At any rate, I made several changes that led to a fix. First, I moved the vector into the Model rather than injecting a pointer to a vector anchored in the dialog as the original author had done. I also disable UI controls while the data is acquired, then disable updates ( setUpdatesEnabled(false) ) to the TableView and TableModel while major changes are made, remove events (removePostedEvents(Table, 0) & removePostedEvents(Model, 0)) before clearing the vector, and I changed the app from emitting a restart-event after N items are processed and then exited knowing that when the restart bubbles off the queue it can pickup where it left off, to simply processing every item and issuing a qApp->processEvents() periodically to keep the UI responsive. I created a state variable to control when the app is busy or idle.
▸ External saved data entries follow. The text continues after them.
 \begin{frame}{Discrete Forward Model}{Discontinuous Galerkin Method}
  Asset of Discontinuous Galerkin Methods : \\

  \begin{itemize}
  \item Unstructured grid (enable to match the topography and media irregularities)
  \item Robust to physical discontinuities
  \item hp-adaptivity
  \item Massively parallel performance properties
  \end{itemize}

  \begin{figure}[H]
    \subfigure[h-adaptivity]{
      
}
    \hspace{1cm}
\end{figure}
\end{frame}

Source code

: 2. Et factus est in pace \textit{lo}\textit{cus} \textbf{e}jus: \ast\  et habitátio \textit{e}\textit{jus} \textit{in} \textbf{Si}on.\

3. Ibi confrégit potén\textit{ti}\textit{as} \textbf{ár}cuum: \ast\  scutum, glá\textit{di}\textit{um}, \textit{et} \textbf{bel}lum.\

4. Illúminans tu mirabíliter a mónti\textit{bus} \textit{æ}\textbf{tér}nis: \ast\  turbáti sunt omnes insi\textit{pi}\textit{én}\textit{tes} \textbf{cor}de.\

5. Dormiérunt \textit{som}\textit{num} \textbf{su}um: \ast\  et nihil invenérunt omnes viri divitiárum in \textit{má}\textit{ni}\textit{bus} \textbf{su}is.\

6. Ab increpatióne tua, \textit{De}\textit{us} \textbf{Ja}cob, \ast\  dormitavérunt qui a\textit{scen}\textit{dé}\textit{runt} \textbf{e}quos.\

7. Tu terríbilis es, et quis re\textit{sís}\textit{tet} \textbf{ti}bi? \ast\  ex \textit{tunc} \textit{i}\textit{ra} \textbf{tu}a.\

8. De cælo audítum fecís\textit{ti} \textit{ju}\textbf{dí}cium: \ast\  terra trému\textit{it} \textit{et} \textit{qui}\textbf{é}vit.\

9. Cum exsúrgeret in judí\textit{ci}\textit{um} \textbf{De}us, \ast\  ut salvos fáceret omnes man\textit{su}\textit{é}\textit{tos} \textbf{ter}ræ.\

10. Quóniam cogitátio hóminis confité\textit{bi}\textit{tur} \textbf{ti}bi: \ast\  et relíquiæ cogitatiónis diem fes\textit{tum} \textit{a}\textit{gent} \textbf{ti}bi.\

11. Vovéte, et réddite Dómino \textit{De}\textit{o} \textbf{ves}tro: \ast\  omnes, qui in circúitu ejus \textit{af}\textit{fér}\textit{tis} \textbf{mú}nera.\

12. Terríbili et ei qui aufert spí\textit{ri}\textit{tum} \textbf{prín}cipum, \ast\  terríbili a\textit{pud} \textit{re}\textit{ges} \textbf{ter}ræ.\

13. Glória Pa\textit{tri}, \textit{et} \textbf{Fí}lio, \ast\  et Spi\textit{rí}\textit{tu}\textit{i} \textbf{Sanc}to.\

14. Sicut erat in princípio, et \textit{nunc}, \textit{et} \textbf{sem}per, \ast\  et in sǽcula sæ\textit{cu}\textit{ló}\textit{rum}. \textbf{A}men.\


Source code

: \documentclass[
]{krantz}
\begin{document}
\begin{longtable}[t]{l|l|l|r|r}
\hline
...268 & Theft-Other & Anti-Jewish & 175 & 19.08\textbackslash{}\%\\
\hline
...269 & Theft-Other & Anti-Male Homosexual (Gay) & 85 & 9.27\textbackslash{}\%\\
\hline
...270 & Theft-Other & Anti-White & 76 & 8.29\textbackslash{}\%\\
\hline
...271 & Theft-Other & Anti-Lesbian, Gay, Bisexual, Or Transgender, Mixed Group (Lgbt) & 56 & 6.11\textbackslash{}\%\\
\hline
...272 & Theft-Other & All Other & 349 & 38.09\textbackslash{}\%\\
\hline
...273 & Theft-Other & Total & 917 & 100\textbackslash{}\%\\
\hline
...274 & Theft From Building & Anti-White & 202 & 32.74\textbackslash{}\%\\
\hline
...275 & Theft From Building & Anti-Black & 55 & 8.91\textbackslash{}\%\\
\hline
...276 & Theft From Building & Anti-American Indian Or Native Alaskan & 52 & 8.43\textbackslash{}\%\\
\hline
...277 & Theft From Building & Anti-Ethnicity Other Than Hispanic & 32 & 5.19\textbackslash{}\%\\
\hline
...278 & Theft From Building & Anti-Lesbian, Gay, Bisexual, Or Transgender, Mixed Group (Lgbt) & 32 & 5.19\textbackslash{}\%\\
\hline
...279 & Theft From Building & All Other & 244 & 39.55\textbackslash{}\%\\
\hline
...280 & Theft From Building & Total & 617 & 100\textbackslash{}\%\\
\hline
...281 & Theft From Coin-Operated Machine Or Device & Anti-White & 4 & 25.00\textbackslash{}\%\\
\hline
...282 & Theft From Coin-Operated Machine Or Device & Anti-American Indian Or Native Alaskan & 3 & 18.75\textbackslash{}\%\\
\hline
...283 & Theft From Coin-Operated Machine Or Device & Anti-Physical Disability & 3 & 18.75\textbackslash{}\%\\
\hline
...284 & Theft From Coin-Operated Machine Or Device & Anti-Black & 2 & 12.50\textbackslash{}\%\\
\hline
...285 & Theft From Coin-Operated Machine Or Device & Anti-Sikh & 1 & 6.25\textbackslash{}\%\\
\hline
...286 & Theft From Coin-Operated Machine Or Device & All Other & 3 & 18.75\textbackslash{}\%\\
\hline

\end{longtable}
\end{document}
I don't know if all of this is in line with the standard Qt rules of engagement, particularly disabling controls and flushing their event queues, but it has been working after hours and hours of testing. Before I disabled updates and removed enqueued pending update events, I would get intermittent update events for stale data. I thought the documentation said if you emptied your Model's container between a beginModelReset() and endModelReset() the framework would recognize that data requests were stale and would purge them. Either I misunderstood how this works, failed some other necessary step, or there's just a bug in Qt or our code or the commingling of both that allowed UI updates after the table was emptied.
If something illuminating happens that provides greater understanding as to why these changes "fixed" the crashes, I'll come back here and update this thread. But I do want to say thanks to @SGaist for your input and suggestions. It helped a lot.